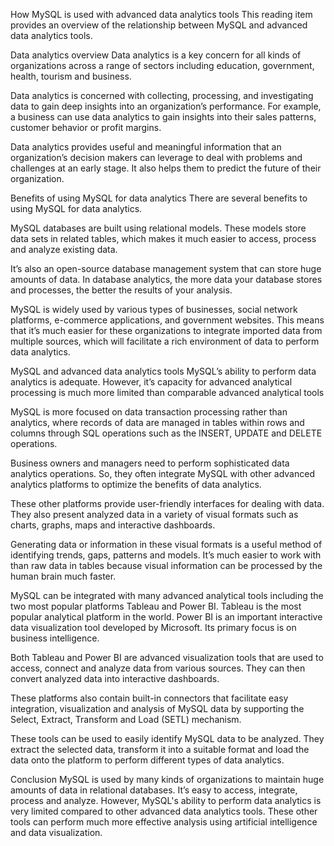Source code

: How MySQL is used with advanced data analytics tools
This reading item provides an overview of the relationship between MySQL and advanced data analytics tools.  

Data analytics overview
Data analytics is a key concern for all kinds of organizations across a range of sectors including education, government, health, tourism and business.

Data analytics is concerned with collecting, processing, and investigating data to gain deep insights into an organization’s performance. For example, a business can use data analytics to gain insights into their sales patterns, customer behavior or profit margins.

Data analytics provides useful and meaningful information that an organization’s decision makers can leverage to deal with problems and challenges at an early stage. It also helps them to predict the future of their organization.  

Benefits of using MySQL for data analytics
There are several benefits to using MySQL for data analytics. 

MySQL databases are built using relational models. These models store data sets in related tables, which makes it much easier to access, process and analyze existing data.

It’s also an open-source database management system that can store huge amounts of data. In database analytics, the more data your database stores and processes, the better the results of your analysis.

MySQL is widely used by various types of businesses, social network platforms, e-commerce applications, and government websites. This means that it’s much easier for these organizations to integrate imported data from multiple sources, which will facilitate a rich environment of data to perform data analytics.

MySQL and advanced data analytics tools
MySQL’s ability to perform data analytics is adequate. However, it’s capacity for advanced analytical processing is much more limited than comparable advanced analytical tools

MySQL is more focused on data transaction processing rather than analytics, where records of data are managed in tables within rows and columns through SQL operations such as the INSERT, UPDATE and DELETE operations.

Business owners and managers need to perform sophisticated data analytics operations. So, they often integrate MySQL with other advanced analytics platforms to optimize the benefits of data analytics.

These other platforms provide user-friendly interfaces for dealing with data. They also present analyzed data in a variety of visual formats such as charts, graphs, maps and interactive dashboards.

Generating data or information in these visual formats is a useful method of identifying trends, gaps, patterns and models. It’s much easier to work with than raw data in tables because visual information can be processed by the human brain much faster. 

MySQL can be integrated with many advanced analytical tools including the two most popular platforms Tableau and Power BI. Tableau is the most popular analytical platform in the world. Power BI is an important interactive data visualization tool developed by Microsoft. Its primary focus is on business intelligence.

Both Tableau and Power BI are advanced visualization tools that are used to access, connect and analyze data from various sources. They can then convert analyzed data into interactive dashboards. 

These platforms also contain built-in connectors that facilitate easy integration, visualization and analysis of MySQL data by supporting the Select, Extract, Transform and Load (SETL) mechanism.

These tools can be used to easily identify MySQL data to be analyzed. They extract the selected data, transform it into a suitable format and load the data onto the platform to perform different types of data analytics.

Conclusion
MySQL is used by many kinds of organizations to maintain huge amounts of data in relational databases. It’s easy to access, integrate, process and analyze. However, MySQL's ability to perform data analytics is very limited compared to other advanced data analytics tools. These other tools can perform much more effective analysis using artificial intelligence and data visualization.     
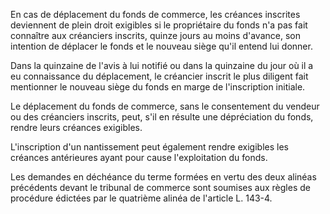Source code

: En cas de déplacement du fonds de commerce, les créances inscrites deviennent de plein droit exigibles si le propriétaire du fonds n'a pas fait connaître aux créanciers inscrits, quinze jours au moins d'avance, son intention de déplacer le fonds et le nouveau siège qu'il entend lui donner.

Dans la quinzaine de l'avis à lui notifié ou dans la quinzaine du jour où il a eu connaissance du déplacement, le créancier inscrit le plus diligent fait mentionner le nouveau siège du fonds en marge de l'inscription initiale.

Le déplacement du fonds de commerce, sans le consentement du vendeur ou des créanciers inscrits, peut, s'il en résulte une dépréciation du fonds, rendre leurs créances exigibles.

L'inscription d'un nantissement peut également rendre exigibles les créances antérieures ayant pour cause l'exploitation du fonds.

Les demandes en déchéance du terme formées en vertu des deux alinéas précédents devant le tribunal de commerce sont soumises aux règles de procédure édictées par le quatrième alinéa de l'article L. 143-4.
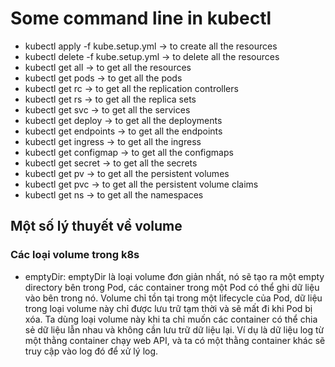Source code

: # Some command line in kubectl

- kubectl apply -f kube.setup.yml -> to create all the resources
- kubectl delete -f kube.setup.yml -> to delete all the resources
- kubectl get all -> to get all the resources
- kubectl get pods -> to get all the pods
- kubectl get rc -> to get all the replication controllers
- kubectl get rs -> to get all the replica sets
- kubectl get svc -> to get all the services
- kubectl get deploy -> to get all the deployments
- kubectl get endpoints -> to get all the endpoints
- kubectl get ingress -> to get all the ingress
- kubectl get configmap -> to get all the configmaps
- kubectl get secret -> to get all the secrets
- kubectl get pv -> to get all the persistent volumes
- kubectl get pvc -> to get all the persistent volume claims
- kubectl get ns -> to get all the namespaces

## Một số lý thuyết về volume

### Các loại volume trong k8s

- emptyDir: emptyDir là loại volume đơn giản nhất, nó sẽ tạo ra một empty directory bên trong Pod, các container trong một Pod có thể ghi dữ liệu vào bên trong nó. Volume chỉ tồn tại trong một lifecycle của Pod, dữ liệu trong loại volume này chỉ được lưu trữ tạm thời và sẽ mất đi khi Pod bị xóa. Ta dùng loại volume này khi ta chỉ muốn các container có thể chia sẻ dữ liệu lẫn nhau và không cần lưu trữ dữ liệu lại. Ví dụ là dữ liệu log từ một thằng container chạy web API, và ta có một thằng container khác sẽ truy cập vào log đó để xử lý log.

Exercise instructions. Copy out each line of the material that holds the word "huge".

Output for this task.
It’s also an open-source database management system that can store huge amounts of data. In database analytics, the more data your database stores and processes, the better the results of your analysis.
MySQL is used by many kinds of organizations to maintain huge amounts of data in relational databases. It’s easy to access, integrate, process and analyze. However, MySQL's ability to perform data analytics is very limited compared to other advanced data analytics tools. These other tools can perform much more effective analysis using artificial intelligence and data visualization.     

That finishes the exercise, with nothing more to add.